All processing runs locally on your Mac. No audio is ever sent to external servers.

Available Models

ModelSizeRelative SpeedBest For
tiny~75 MBFastestQuick notes, low-powered devices
base~150 MBFastDaily use, good balance
small~500 MBMediumBetter accuracy
medium~1.5 GBSlowerHigh accuracy needs
large~3 GBSlowestMaximum accuracy

Choosing a Model

For most users, the base model offers the best balance of speed and accuracy.
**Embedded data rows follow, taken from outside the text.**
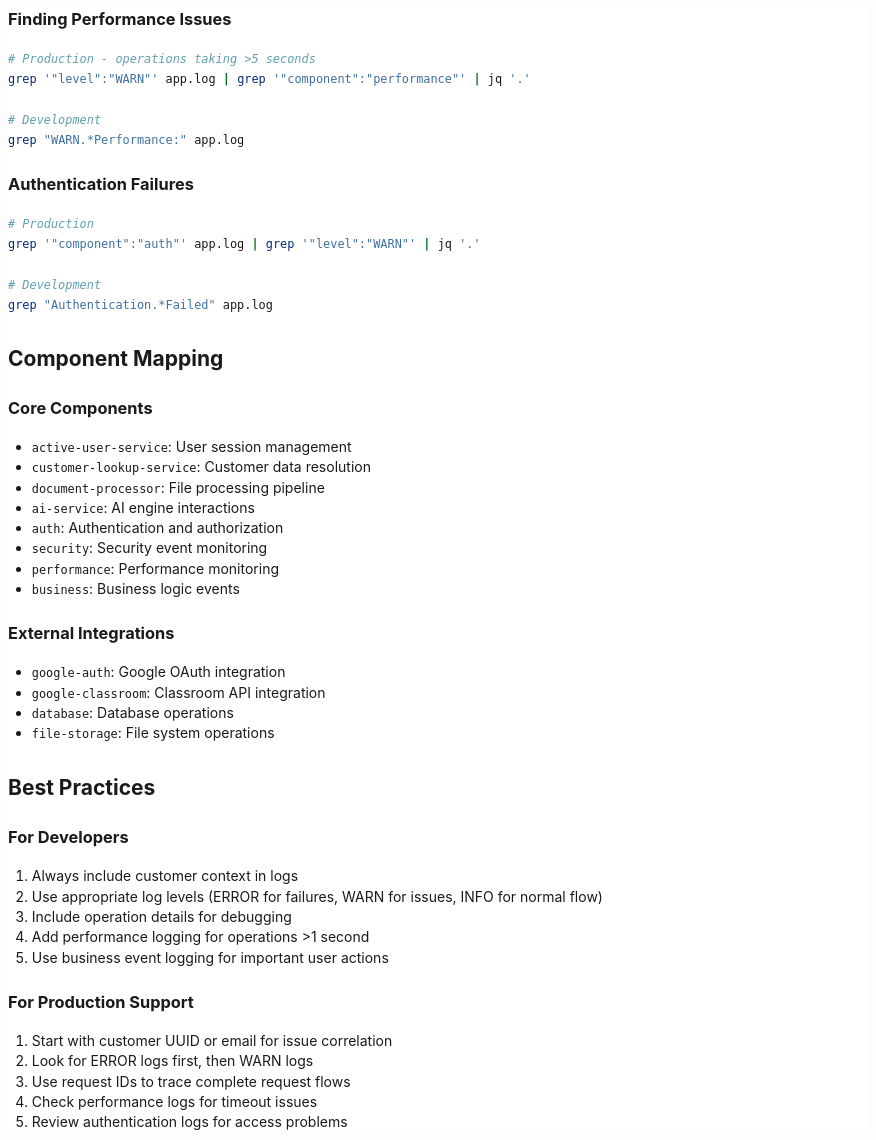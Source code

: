 ### Finding Performance Issues
```bash
# Production - operations taking >5 seconds
grep '"level":"WARN"' app.log | grep '"component":"performance"' | jq '.'

# Development
grep "WARN.*Performance:" app.log
```

### Authentication Failures
```bash
# Production
grep '"component":"auth"' app.log | grep '"level":"WARN"' | jq '.'

# Development
grep "Authentication.*Failed" app.log
```

## Component Mapping

### Core Components
- `active-user-service`: User session management
- `customer-lookup-service`: Customer data resolution
- `document-processor`: File processing pipeline
- `ai-service`: AI engine interactions
- `auth`: Authentication and authorization
- `security`: Security event monitoring
- `performance`: Performance monitoring
- `business`: Business logic events

### External Integrations
- `google-auth`: Google OAuth integration
- `google-classroom`: Classroom API integration
- `database`: Database operations
- `file-storage`: File system operations

## Best Practices

### For Developers
1. Always include customer context in logs
2. Use appropriate log levels (ERROR for failures, WARN for issues, INFO for normal flow)
3. Include operation details for debugging
4. Add performance logging for operations >1 second
5. Use business event logging for important user actions

### For Production Support
1. Start with customer UUID or email for issue correlation
2. Look for ERROR logs first, then WARN logs
3. Use request IDs to trace complete request flows
4. Check performance logs for timeout issues
5. Review authentication logs for access problems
It’s fast enough for real-time transcription while maintaining good accuracy.

For Apple Silicon Macs

Apple Silicon Macs (M1/M2/M3/M4) can easily run the large model with Metal GPU acceleration. If you have an Apple Silicon Mac and prioritize accuracy over speed, try the large model.

For Intel Macs

Intel Macs work best with tiny or base models for responsive performance. Larger models may be slow without GPU acceleration.

Model Download

Models are downloaded automatically from HuggingFace on first use. After the initial download, LocalWhisper works completely offline.

Download sizes:

  • tiny: ~75 MB
  • base: ~150 MB
  • small: ~500 MB
  • medium: ~1.5 GB
  • large: ~3 GB

Language Support

Whisper supports 99 languages with automatic language detection. You can also manually specify a language for slightly better accuracy.

Supported languages include: Afrikaans, Albanian, Amharic, Arabic, Armenian, Assamese, Azerbaijani, Bashkir, Basque, Belarusian, Bengali, Bosnian, Breton, Bulgarian, Cantonese, Catalan, Chinese, Croatian, Czech, Danish, Dutch, English, Estonian, Faroese, Finnish, French, Galician, Georgian, German, Greek, Gujarati, Haitian Creole, Hausa, Hawaiian, Hebrew, Hindi, Hungarian, Icelandic, Indonesian, Italian, Japanese, Javanese, Kannada, Kazakh, Khmer, Korean, Lao, Latin, Latvian, Lingala, Lithuanian, Luxembourgish, Macedonian, Malagasy, Malay, Malayalam, Maltese, Maori, Marathi, Mongolian, Myanmar, Nepali, Norwegian, Nynorsk, Occitan, Pashto, Persian, Polish, Portuguese, Punjabi, Romanian, Russian, Sanskrit, Serbian, Shona, Sindhi, Sinhala, Slovak, Slovenian, Somali, Spanish, Sundanese, Swahili, Swedish, Tagalog, Tajik, Tamil, Tatar, Telugu, Thai, Tibetan, Turkish, Turkmen, Ukrainian, Urdu, Uzbek, Vietnamese, Welsh, Yiddish, and Yoruba.

Technical Details

Metal Acceleration

On Apple Silicon Macs, LocalWhisper uses Metal for GPU-accelerated inference. This provides significant speed improvements over CPU-only processing.

Memory Usage

Memory usage varies by model:

  • tiny/base: Minimal impact on system
  • small: ~1-2 GB additional RAM
  • medium/large: ~2-4 GB additional RAM

If you experience slowdowns, try a smaller model or close memory-intensive applications.

Comparison with Other Solutions

vs. Apple Dictation

Apple Dictation sends audio to Apple’s servers. LocalWhisper processes everything locally, often with better accuracy for technical terms, names, and non-English languages.

vs. Cloud Transcription Services

Cloud services require internet and send your audio to remote servers. LocalWhisper works offline and keeps all audio on your device, ideal for sensitive content.